> _Exercise_
I need all the entries repeated exactly as written.
··········
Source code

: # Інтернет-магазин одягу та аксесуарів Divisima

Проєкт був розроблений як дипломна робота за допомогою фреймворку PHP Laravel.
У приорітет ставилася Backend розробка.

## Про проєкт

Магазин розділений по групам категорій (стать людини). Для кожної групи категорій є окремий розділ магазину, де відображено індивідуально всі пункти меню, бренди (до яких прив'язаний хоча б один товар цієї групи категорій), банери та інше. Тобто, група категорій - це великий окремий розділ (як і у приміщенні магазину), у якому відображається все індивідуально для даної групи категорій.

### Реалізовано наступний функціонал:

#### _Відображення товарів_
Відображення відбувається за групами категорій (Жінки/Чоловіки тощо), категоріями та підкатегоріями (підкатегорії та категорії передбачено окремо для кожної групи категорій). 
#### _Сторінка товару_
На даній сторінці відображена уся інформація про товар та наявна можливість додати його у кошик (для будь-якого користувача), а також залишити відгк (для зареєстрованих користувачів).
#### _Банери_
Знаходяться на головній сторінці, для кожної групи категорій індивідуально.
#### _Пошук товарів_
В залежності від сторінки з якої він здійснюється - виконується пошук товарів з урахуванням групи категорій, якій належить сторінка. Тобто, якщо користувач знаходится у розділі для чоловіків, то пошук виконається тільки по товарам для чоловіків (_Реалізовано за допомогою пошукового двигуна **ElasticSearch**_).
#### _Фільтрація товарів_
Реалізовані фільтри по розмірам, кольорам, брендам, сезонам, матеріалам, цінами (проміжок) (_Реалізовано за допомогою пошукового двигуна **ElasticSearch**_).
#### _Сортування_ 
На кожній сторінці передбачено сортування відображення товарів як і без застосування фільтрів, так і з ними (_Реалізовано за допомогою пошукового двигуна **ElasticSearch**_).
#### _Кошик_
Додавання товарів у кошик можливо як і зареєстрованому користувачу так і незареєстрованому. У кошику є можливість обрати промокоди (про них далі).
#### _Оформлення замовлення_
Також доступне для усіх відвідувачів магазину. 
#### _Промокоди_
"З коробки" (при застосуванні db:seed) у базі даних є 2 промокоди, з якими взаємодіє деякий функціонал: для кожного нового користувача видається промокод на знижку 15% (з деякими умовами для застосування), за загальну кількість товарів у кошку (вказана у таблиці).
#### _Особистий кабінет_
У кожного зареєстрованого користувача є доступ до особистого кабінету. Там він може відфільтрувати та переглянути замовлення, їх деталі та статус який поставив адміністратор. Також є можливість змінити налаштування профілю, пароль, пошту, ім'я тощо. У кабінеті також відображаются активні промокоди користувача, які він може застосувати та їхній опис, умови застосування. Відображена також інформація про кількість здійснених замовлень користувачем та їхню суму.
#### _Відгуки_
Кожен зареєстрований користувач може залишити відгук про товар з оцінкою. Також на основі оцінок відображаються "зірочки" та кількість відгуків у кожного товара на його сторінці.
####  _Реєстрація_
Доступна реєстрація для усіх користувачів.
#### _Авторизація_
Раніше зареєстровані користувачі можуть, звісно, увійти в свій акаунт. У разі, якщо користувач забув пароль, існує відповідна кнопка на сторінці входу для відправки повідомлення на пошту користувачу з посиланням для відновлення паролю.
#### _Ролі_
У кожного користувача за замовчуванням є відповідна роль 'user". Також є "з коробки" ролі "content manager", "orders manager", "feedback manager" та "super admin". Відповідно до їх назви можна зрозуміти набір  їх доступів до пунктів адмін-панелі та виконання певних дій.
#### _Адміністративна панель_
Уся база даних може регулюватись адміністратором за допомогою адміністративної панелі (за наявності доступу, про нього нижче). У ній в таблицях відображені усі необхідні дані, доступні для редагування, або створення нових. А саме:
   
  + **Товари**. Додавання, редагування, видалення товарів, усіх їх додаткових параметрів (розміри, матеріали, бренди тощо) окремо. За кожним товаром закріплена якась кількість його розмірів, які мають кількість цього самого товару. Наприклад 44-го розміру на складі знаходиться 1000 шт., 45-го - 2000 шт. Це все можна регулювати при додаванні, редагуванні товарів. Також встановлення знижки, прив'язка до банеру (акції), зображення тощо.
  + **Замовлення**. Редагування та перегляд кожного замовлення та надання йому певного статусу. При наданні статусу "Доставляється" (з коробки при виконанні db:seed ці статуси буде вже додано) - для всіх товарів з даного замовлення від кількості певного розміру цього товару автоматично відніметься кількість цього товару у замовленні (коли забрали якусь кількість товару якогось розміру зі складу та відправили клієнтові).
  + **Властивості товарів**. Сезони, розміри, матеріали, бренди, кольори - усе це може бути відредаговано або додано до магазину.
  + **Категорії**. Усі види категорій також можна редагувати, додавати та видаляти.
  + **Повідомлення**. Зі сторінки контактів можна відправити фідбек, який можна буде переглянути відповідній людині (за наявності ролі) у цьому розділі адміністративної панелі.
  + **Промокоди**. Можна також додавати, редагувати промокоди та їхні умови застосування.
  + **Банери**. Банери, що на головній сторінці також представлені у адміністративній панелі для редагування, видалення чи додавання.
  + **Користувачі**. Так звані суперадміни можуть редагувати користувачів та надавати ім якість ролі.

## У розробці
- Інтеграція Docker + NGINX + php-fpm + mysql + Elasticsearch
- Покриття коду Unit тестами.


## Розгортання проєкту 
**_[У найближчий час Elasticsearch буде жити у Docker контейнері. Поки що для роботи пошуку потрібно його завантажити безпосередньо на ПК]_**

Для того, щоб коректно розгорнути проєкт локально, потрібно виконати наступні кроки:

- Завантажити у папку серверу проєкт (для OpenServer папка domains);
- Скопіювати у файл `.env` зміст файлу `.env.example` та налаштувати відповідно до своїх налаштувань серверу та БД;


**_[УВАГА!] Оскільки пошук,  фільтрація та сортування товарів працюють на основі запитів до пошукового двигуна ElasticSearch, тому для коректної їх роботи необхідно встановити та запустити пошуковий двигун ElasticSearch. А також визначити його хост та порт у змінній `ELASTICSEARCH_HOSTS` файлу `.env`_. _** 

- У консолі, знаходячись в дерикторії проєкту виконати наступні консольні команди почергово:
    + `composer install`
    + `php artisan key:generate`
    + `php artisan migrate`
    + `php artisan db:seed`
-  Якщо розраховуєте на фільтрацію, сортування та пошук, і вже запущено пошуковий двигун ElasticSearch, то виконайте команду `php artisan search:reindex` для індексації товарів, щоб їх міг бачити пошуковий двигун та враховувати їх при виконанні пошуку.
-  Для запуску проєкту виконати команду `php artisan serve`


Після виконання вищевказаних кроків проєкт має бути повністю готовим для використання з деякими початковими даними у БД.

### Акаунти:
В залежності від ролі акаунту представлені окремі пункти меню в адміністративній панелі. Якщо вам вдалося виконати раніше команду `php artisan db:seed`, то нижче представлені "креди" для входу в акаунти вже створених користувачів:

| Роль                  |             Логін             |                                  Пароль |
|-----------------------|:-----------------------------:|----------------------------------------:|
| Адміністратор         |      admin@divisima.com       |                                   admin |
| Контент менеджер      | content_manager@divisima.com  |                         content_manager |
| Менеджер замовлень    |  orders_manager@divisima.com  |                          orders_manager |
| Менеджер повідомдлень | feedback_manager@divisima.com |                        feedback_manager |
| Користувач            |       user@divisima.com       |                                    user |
··········
> _Result of this exercise_
Source code

: # Інтернет-магазин одягу та аксесуарів Divisima

Проєкт був розроблений як дипломна робота за допомогою фреймворку PHP Laravel.
У приорітет ставилася Backend розробка.

## Про проєкт

Магазин розділений по групам категорій (стать людини). Для кожної групи категорій є окремий розділ магазину, де відображено індивідуально всі пункти меню, бренди (до яких прив'язаний хоча б один товар цієї групи категорій), банери та інше. Тобто, група категорій - це великий окремий розділ (як і у приміщенні магазину), у якому відображається все індивідуально для даної групи категорій.

### Реалізовано наступний функціонал:

#### _Відображення товарів_
Відображення відбувається за групами категорій (Жінки/Чоловіки тощо), категоріями та підкатегоріями (підкатегорії та категорії передбачено окремо для кожної групи категорій). 
#### _Сторінка товару_
На даній сторінці відображена уся інформація про товар та наявна можливість додати його у кошик (для будь-якого користувача), а також залишити відгк (для зареєстрованих користувачів).
#### _Банери_
Знаходяться на головній сторінці, для кожної групи категорій індивідуально.
#### _Пошук товарів_
В залежності від сторінки з якої він здійснюється - виконується пошук товарів з урахуванням групи категорій, якій належить сторінка. Тобто, якщо користувач знаходится у розділі для чоловіків, то пошук виконається тільки по товарам для чоловіків (_Реалізовано за допомогою пошукового двигуна **ElasticSearch**_).
#### _Фільтрація товарів_
Реалізовані фільтри по розмірам, кольорам, брендам, сезонам, матеріалам, цінами (проміжок) (_Реалізовано за допомогою пошукового двигуна **ElasticSearch**_).
#### _Сортування_ 
На кожній сторінці передбачено сортування відображення товарів як і без застосування фільтрів, так і з ними (_Реалізовано за допомогою пошукового двигуна **ElasticSearch**_).
#### _Кошик_
Додавання товарів у кошик можливо як і зареєстрованому користувачу так і незареєстрованому. У кошику є можливість обрати промокоди (про них далі).
#### _Оформлення замовлення_
Також доступне для усіх відвідувачів магазину. 
#### _Промокоди_
"З коробки" (при застосуванні db:seed) у базі даних є 2 промокоди, з якими взаємодіє деякий функціонал: для кожного нового користувача видається промокод на знижку 15% (з деякими умовами для застосування), за загальну кількість товарів у кошку (вказана у таблиці).
#### _Особистий кабінет_
У кожного зареєстрованого користувача є доступ до особистого кабінету. Там він може відфільтрувати та переглянути замовлення, їх деталі та статус який поставив адміністратор. Також є можливість змінити налаштування профілю, пароль, пошту, ім'я тощо. У кабінеті також відображаются активні промокоди користувача, які він може застосувати та їхній опис, умови застосування. Відображена також інформація про кількість здійснених замовлень користувачем та їхню суму.
#### _Відгуки_
Кожен зареєстрований користувач може залишити відгук про товар з оцінкою. Також на основі оцінок відображаються "зірочки" та кількість відгуків у кожного товара на його сторінці.
####  _Реєстрація_
Доступна реєстрація для усіх користувачів.
#### _Авторизація_
Раніше зареєстровані користувачі можуть, звісно, увійти в свій акаунт. У разі, якщо користувач забув пароль, існує відповідна кнопка на сторінці входу для відправки повідомлення на пошту користувачу з посиланням для відновлення паролю.
#### _Ролі_
У кожного користувача за замовчуванням є відповідна роль 'user". Також є "з коробки" ролі "content manager", "orders manager", "feedback manager" та "super admin". Відповідно до їх назви можна зрозуміти набір  їх доступів до пунктів адмін-панелі та виконання певних дій.
#### _Адміністративна панель_
Уся база даних може регулюватись адміністратором за допомогою адміністративної панелі (за наявності доступу, про нього нижче). У ній в таблицях відображені усі необхідні дані, доступні для редагування, або створення нових. А саме:
   
  + **Товари**. Додавання, редагування, видалення товарів, усіх їх додаткових параметрів (розміри, матеріали, бренди тощо) окремо. За кожним товаром закріплена якась кількість його розмірів, які мають кількість цього самого товару. Наприклад 44-го розміру на складі знаходиться 1000 шт., 45-го - 2000 шт. Це все можна регулювати при додаванні, редагуванні товарів. Також встановлення знижки, прив'язка до банеру (акції), зображення тощо.
  + **Замовлення**. Редагування та перегляд кожного замовлення та надання йому певного статусу. При наданні статусу "Доставляється" (з коробки при виконанні db:seed ці статуси буде вже додано) - для всіх товарів з даного замовлення від кількості певного розміру цього товару автоматично відніметься кількість цього товару у замовленні (коли забрали якусь кількість товару якогось розміру зі складу та відправили клієнтові).
  + **Властивості товарів**. Сезони, розміри, матеріали, бренди, кольори - усе це може бути відредаговано або додано до магазину.
  + **Категорії**. Усі види категорій також можна редагувати, додавати та видаляти.
  + **Повідомлення**. Зі сторінки контактів можна відправити фідбек, який можна буде переглянути відповідній людині (за наявності ролі) у цьому розділі адміністративної панелі.
  + **Промокоди**. Можна також додавати, редагувати промокоди та їхні умови застосування.
  + **Банери**. Банери, що на головній сторінці також представлені у адміністративній панелі для редагування, видалення чи додавання.
  + **Користувачі**. Так звані суперадміни можуть редагувати користувачів та надавати ім якість ролі.

## У розробці
- Інтеграція Docker + NGINX + php-fpm + mysql + Elasticsearch
- Покриття коду Unit тестами.


## Розгортання проєкту 
**_[У найближчий час Elasticsearch буде жити у Docker контейнері. Поки що для роботи пошуку потрібно його завантажити безпосередньо на ПК]_**

Для того, щоб коректно розгорнути проєкт локально, потрібно виконати наступні кроки:

- Завантажити у папку серверу проєкт (для OpenServer папка domains);
- Скопіювати у файл `.env` зміст файлу `.env.example` та налаштувати відповідно до своїх налаштувань серверу та БД;


**_[УВАГА!] Оскільки пошук,  фільтрація та сортування товарів працюють на основі запитів до пошукового двигуна ElasticSearch, тому для коректної їх роботи необхідно встановити та запустити пошуковий двигун ElasticSearch. А також визначити його хост та порт у змінній `ELASTICSEARCH_HOSTS` файлу `.env`_. _** 

- У консолі, знаходячись в дерикторії проєкту виконати наступні консольні команди почергово:
    + `composer install`
    + `php artisan key:generate`
    + `php artisan migrate`
    + `php artisan db:seed`
-  Якщо розраховуєте на фільтрацію, сортування та пошук, і вже запущено пошуковий двигун ElasticSearch, то виконайте команду `php artisan search:reindex` для індексації товарів, щоб їх міг бачити пошуковий двигун та враховувати їх при виконанні пошуку.
-  Для запуску проєкту виконати команду `php artisan serve`


Після виконання вищевказаних кроків проєкт має бути повністю готовим для використання з деякими початковими даними у БД.

### Акаунти:
В залежності від ролі акаунту представлені окремі пункти меню в адміністративній панелі. Якщо вам вдалося виконати раніше команду `php artisan db:seed`, то нижче представлені "креди" для входу в акаунти вже створених користувачів:

| Роль                  |             Логін             |                                  Пароль |
|-----------------------|:-----------------------------:|----------------------------------------:|
| Адміністратор         |      admin@divisima.com       |                                   admin |
| Контент менеджер      | content_manager@divisima.com  |                         content_manager |
| Менеджер замовлень    |  orders_manager@divisima.com  |                          orders_manager |
| Менеджер повідомдлень | feedback_manager@divisima.com |                        feedback_manager |
| Користувач            |       user@divisima.com       |                                    user |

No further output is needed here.